[[ DATA FOR THIS TASK open ]]
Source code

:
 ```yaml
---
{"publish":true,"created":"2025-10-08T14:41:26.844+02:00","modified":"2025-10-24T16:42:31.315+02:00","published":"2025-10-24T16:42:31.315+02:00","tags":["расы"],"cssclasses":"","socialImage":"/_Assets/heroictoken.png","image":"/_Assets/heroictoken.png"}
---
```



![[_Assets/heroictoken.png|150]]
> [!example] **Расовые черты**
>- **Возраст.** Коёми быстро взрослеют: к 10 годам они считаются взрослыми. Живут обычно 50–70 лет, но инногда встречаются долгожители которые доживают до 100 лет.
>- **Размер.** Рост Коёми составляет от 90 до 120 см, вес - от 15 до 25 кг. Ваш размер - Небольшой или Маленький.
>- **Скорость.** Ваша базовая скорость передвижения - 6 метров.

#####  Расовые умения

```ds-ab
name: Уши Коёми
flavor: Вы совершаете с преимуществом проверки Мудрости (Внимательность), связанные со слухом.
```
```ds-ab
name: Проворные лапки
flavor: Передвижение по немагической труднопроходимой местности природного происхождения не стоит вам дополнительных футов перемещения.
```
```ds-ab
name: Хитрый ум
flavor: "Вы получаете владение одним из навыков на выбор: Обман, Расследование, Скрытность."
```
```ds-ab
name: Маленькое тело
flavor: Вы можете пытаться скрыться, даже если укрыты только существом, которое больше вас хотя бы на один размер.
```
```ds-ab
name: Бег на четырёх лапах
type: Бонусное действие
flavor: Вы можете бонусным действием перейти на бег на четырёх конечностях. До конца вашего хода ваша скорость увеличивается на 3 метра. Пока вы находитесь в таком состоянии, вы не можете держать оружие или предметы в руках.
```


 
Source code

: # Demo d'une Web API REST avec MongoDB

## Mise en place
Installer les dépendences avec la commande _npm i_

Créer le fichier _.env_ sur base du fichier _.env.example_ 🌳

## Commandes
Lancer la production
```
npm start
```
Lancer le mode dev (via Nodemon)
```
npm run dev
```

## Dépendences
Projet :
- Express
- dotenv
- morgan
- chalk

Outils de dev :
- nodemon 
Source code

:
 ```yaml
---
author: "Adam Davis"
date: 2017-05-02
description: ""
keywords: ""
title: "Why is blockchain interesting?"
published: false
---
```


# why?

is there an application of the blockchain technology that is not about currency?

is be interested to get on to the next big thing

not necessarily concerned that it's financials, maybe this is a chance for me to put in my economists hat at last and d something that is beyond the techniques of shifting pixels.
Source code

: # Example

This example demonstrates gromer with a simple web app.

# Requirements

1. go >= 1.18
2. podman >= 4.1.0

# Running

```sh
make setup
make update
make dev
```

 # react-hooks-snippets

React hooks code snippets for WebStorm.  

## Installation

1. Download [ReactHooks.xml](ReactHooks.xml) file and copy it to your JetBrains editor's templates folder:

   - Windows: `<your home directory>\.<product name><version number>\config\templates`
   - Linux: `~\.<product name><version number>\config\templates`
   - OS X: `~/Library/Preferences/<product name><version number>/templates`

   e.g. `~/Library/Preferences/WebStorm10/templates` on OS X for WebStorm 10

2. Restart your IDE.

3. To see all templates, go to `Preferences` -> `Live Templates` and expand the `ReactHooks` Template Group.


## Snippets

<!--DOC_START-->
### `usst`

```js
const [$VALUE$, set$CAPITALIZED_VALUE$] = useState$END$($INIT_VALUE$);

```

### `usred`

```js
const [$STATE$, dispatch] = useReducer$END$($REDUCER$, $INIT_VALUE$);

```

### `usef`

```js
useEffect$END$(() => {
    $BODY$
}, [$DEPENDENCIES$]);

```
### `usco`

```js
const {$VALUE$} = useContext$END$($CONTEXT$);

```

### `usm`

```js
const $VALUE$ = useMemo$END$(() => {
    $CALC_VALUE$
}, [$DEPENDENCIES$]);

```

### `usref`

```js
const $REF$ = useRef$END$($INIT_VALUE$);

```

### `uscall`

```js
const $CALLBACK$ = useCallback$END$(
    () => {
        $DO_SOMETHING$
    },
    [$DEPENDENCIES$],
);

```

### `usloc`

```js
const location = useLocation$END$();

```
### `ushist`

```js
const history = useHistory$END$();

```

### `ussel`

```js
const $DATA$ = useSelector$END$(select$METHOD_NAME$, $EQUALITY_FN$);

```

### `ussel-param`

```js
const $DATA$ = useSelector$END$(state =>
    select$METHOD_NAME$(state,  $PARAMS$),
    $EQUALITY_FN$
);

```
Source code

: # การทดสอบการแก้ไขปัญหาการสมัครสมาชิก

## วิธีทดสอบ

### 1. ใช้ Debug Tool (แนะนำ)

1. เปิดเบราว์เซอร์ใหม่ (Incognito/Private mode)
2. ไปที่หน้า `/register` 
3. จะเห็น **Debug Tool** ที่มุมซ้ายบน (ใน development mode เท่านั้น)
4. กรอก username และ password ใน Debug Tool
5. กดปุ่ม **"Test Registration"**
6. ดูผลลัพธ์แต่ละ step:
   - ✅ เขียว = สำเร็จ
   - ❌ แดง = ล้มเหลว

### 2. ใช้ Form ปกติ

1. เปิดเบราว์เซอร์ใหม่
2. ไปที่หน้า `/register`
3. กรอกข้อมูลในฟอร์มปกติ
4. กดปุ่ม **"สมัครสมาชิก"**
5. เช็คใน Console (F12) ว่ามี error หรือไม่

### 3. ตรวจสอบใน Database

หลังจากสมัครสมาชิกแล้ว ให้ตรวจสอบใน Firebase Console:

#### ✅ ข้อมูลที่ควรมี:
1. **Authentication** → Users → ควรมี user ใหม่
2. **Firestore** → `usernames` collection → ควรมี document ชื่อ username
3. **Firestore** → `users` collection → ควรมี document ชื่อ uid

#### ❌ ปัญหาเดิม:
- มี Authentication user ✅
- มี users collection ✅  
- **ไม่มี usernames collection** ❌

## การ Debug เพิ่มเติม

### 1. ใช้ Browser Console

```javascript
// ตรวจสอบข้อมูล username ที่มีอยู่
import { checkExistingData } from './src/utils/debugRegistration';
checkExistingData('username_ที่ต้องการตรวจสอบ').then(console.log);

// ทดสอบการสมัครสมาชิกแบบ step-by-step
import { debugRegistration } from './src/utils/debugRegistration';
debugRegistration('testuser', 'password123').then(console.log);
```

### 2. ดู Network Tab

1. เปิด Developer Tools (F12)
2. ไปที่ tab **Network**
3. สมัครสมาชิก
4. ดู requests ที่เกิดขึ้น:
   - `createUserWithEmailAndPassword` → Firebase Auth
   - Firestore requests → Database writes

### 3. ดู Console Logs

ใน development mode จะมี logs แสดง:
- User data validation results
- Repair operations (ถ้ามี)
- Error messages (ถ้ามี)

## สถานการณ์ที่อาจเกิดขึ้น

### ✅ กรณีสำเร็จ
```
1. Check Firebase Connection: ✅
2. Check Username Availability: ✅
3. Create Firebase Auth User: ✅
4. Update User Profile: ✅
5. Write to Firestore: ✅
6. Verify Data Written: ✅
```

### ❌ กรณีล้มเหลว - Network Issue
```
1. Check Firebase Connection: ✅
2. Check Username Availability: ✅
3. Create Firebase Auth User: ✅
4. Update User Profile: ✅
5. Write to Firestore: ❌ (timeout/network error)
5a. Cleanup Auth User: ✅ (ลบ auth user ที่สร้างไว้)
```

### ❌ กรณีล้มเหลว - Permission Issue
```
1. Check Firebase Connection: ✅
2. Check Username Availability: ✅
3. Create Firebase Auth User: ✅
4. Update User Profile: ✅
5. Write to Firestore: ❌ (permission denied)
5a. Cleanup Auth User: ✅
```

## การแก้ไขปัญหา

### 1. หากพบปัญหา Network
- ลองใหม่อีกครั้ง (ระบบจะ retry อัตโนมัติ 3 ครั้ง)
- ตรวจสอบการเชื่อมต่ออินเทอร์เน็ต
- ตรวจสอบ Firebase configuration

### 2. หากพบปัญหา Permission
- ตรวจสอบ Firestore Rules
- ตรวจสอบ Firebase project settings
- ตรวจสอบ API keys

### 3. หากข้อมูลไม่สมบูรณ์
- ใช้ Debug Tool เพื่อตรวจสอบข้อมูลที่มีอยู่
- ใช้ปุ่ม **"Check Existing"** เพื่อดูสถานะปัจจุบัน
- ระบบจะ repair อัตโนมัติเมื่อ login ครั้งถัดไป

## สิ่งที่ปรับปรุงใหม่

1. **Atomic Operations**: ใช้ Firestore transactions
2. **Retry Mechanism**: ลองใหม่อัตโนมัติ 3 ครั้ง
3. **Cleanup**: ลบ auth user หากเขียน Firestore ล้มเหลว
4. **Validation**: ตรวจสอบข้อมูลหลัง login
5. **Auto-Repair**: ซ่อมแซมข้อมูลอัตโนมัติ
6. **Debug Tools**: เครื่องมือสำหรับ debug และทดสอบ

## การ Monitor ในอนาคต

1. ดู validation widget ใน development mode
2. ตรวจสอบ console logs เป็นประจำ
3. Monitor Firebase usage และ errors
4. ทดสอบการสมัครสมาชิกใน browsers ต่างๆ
[[ DATA FOR THIS TASK closed ]]
• **WHAT IS NEEDED**: Some lines in the material contain "published". Show all of them.

• **ANSWER SPACE**:
{"publish":true,"created":"2025-10-08T14:41:26.844+02:00","modified":"2025-10-24T16:42:31.315+02:00","published":"2025-10-24T16:42:31.315+02:00","tags":["расы"],"cssclasses":"","socialImage":"/_Assets/heroictoken.png","image":"/_Assets/heroictoken.png"}
published: false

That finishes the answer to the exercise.